Comment, par contre, ne pas être surpris par cette prescience de la robotisation, voire de la cybernétique (" La machine allait seule, sans être nullement dirigée par un Martien "), par la description de ces " machines intelligentes ", ces " monstrueux êtres de métal " qui offrent l'image primitive d'un androïde ou d'un cyborg, union contre nature de l'homme et de la mécanique ? Comment ne pas être frappé par la description de ces mystérieux engins, " une chose pareille à un couvercle de plat ", " douée d'un vif mouvement de rotation ", cet . objet plat, large et vaste, qui décrivit une courbe immense ", cette " grande machine volante plate, vaste et insolite ", qui préfigurent les hypothétiques soucoupes volantes ainsi baptisées et aperçues pour la première fois un demi-siècle après la parution de l'ouvrage de Wells ? Comment ne pas voir, dans " la fumée noire ", l'ancêtre des gaz meurtriers de la Première Guerre mondiale ou celui des germes de la guerre bactériologique ? Comment ne pas deviner, dans le " rayon ardent ", le futur rayon laser (" Certains pensent qu'ils parviennent, d'une manière quelconque, à produire une chaleur intense dans une chambre de non-conductivité pratiquement absolue. ")
Enfin, on trouve rassemblés dans ce roman presque tous les thèmes chers à la science-fiction ou au fantastique : la fin du monde, quand l'auteur, debout dans un jardin, croit que l'humanité a été entièrement détruite et qu'il reste le seul être humain à avoir survécu ; l'horreur, quand le tentacule du Martien palpe le vide, à la recherche de l'homme qui a trouvé refuge dans la laverie.
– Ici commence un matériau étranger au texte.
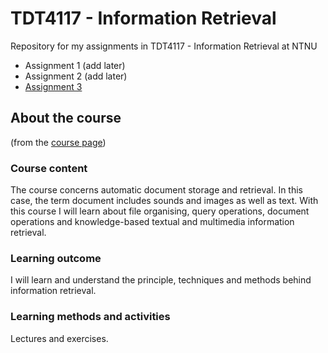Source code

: # TDT4117 - Information Retrieval
Repository for my assignments in TDT4117 - Information Retrieval at NTNU
- Assignment 1 (add later)
- Assignment 2 (add later)
- [Assignment 3](TDT4117-Information-Retrieval/blob/master/TDT4117-Information-Retrieval/tree/master/Assignment3)

## About the course 
(from the [course page](https://www.ntnu.edu/studies/courses/TDT4117/2010#tab=omEmnet)) 

### Course content
The course concerns automatic document storage and retrieval. In this case, the term document includes sounds and images as well as text. With this course I will learn about file organising, query operations, document operations and knowledge-based textual and multimedia information retrieval.

### Learning outcome
I will learn and understand the principle, techniques and methods behind information retrieval.

### Learning methods and activities
Lectures and exercises.

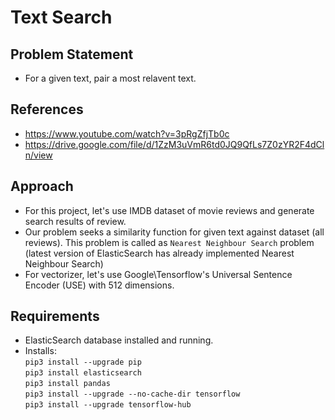 # Text Search

## Problem Statement  

- For a given text, pair a most relavent text.

## References  

- <https://www.youtube.com/watch?v=3pRgZfjTb0c>
- <https://drive.google.com/file/d/1ZzM3uVmR6td0JQ9QfLs7Z0zYR2F4dCln/view>

## Approach

- For this project, let's use IMDB dataset of movie reviews and generate search results of review.
- Our problem seeks a similarity function for given text against dataset (all reviews). This problem is called as `Nearest Neighbour Search` problem (latest version of ElasticSearch has already implemented Nearest Neighbour Search)
- For vectorizer, let's use Google\Tensorflow's Universal Sentence Encoder (USE) with 512 dimensions.

## Requirements

- ElasticSearch database installed and running.
- Installs:  
`pip3 install --upgrade pip`  
`pip3 install elasticsearch`  
`pip3 install pandas`  
`pip3 install --upgrade --no-cache-dir tensorflow`  
`pip3 install --upgrade tensorflow-hub`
Lorsque, bloqués dans la maison en ruine, les deux emmurés sont " aveuglés par un éclat de vive lumière verte ", surgissent chez le lecteur des scènes du film "Rencontre du troisième type" ; quand le tripode martien, en trois enjambées, ramasse les fuyards et les saisit, apparait la silhouette du futur " King-Kong "...
Vaisseaux, machines, robots, télépathie... Cette oeuvre porte en elle les ingrédients dont se nourrissent les romans du futur " Âge d'or " américain.
- " Qui sont ces Martiens ? " demande le vicaire.
- "Qui sommes-nous ? " lui répond aussitôt l'auteur.
La Guerre des mondes pourrait être résumée dans cette double interrogation métaphysique. Espèce intelligente et conquérante, les Martiens symbolisent, face à l'Homme ancré dans son milieu, le corps étranger qui tente vainement de forcer l'évolution, de la plier à son avantage. Mais " les Martiens étaient déjà irrévocablement condamnés, mourant et se corrompant à mesure qu'ils s'agitaient. C'était inévitable. L'homme a payé, au prix de millions et de millions de morts, sa possession héréditaire du globe terrestre ; il lui appartient contre tous les intrus, et il serait encore à lui, même si les Martiens étaient dix fois plus puissants. Car l'homme ne vit ni ne meurt en vain ".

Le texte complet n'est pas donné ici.